Overview
Arbiter’s OCR (Optical Character Recognition) processing extracts text from scanned documents, images, and PDFs that don’t have selectable text. This enables full analysis and AI features on documents that would otherwise be unreadable.OCR Pricing: 5 tokens per page (compared to 1 token per page for standard text-based documents).
When to Use OCR
Use OCR processing for:- Scanned PDFs - Documents scanned from paper
- Image files - Photos of documents (PNG, JPG, etc.)
- Protected PDFs - Some PDFs with restricted text selection
- Old documents - Archived materials in image format
Automatic Detection
Arbiter automatically detects if a PDF likely needs OCR by analyzing:- Text density per page
- Average words extracted
- Image-to-text ratio
- Alerts you that OCR may be needed
- Automatically enables OCR option
- Shows updated cost estimate
Uploading Documents with OCR
Single Document Upload
1
Click Upload Document
From dashboard or sidebar
2
Select Your File
Choose your PDF, image, or document
3
Review OCR Detection
Arbiter shows if OCR is recommended:
- “Likely scanned document detected”
- “OCR recommended for best results”
4
Enable/Disable OCR
Toggle OCR based on your needs:
- Enabled = Full text extraction (5 tokens/page)
- Disabled = Process as-is (1 token/page)
5
Confirm Cost
Review page count and total cost before proceeding
6
Upload
Click upload to begin processing
Matter Upload with OCR
When uploading documents to a Matter:1
Open Matter Wizard or Add Documents
Start the document addition process
2
Drop Files
Each file is analyzed individually
3
Per-File OCR Settings
Configure OCR for each file:
- Auto-enabled for likely scanned documents
- Can override per file
4
Review Total Cost
See combined cost for all documents
5
Upload All
Process all documents with configured settings
OCR Processing Options
Processing Modes
- Anchor-Only (Default)
- Full Processing
- Extracts text and identifies section structure
- Faster processing
- Lower cost
- Good for standard document analysis
Attestation Extraction
OCR in Full Processing mode identifies and extracts:- Signatures - Handwritten signatures with location
- Stamps - Official stamps, seals, notary marks
- Certifications - Notary certificates, apostilles
- Initials - Page initials and annotations
Attestations are displayed in distinctive amber-themed cards with clear visual indicators showing what was detected and where.

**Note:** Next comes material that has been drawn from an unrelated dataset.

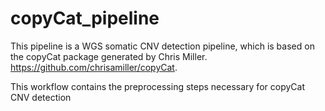 # copyCat_pipeline
This pipeline is a WGS somatic CNV detection pipeline, which is based on the copyCat package generated by Chris Miller. https://github.com/chrisamiller/copyCat. 

This workflow contains the preprocessing steps necessary for copyCat CNV detection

An attestation card showing a detected signature with description of the signatory and signature style.
Understanding OCR Results
Text Quality
OCR quality depends on:| Factor | Impact |
|---|---|
| Scan quality | Higher DPI = better results |
| Document age | Older/faded documents harder to read |
| Font clarity | Standard fonts easier than handwriting |
| Contrast | Good black/white contrast helps |
| Skew | Straight pages process better |
Review Recommendations
After OCR processing:- Spot-check critical sections - Verify important text extracted correctly
- Check numbers and dates - These are often OCR weak points
- Review parties and names - Ensure proper nouns are correct
- Validate tables - Complex tables may need manual review
Cost Considerations
Standard vs. OCR Processing
| Processing | Cost | Best For |
|---|---|---|
| Fast (Standard) | Free | Digital documents with embedded text |
| OCR | 5 tokens | Scanned documents, images |
Pre-Upload Estimation
Arbiter shows costs before you upload:- Whether the document requires OCR
- Total estimated cost
- Requires explicit confirmation before processing
Troubleshooting
OCR text is garbled or incorrect
OCR text is garbled or incorrect
- Check original scan quality
- Try uploading a higher-resolution scan
- Some handwritten text may not OCR well
- Consider manual correction for critical sections
OCR not detecting all text
OCR not detecting all text
- Very faint text may not extract
- Multi-column layouts can be challenging
- Unusual fonts may have issues
- Ensure document isn’t encrypted/protected
Document uploaded without OCR when needed
Document uploaded without OCR when needed
- Delete the document
- Re-upload with OCR enabled
- You cannot retroactively add OCR
OCR taking very long
OCR taking very long
- Large documents (100+ pages) take time
- Complex layouts slow processing
- High-resolution images take longer
- Typical: 1-2 minutes per 10 pages
Attestations not appearing
Attestations not appearing
- Ensure “Full Processing” mode was used
- Attestations must be clearly visible in scan
- Very stylized signatures may not detect
Best Practices
Scan at High Resolution
300 DPI minimum for text documents. Higher resolution = better OCR accuracy.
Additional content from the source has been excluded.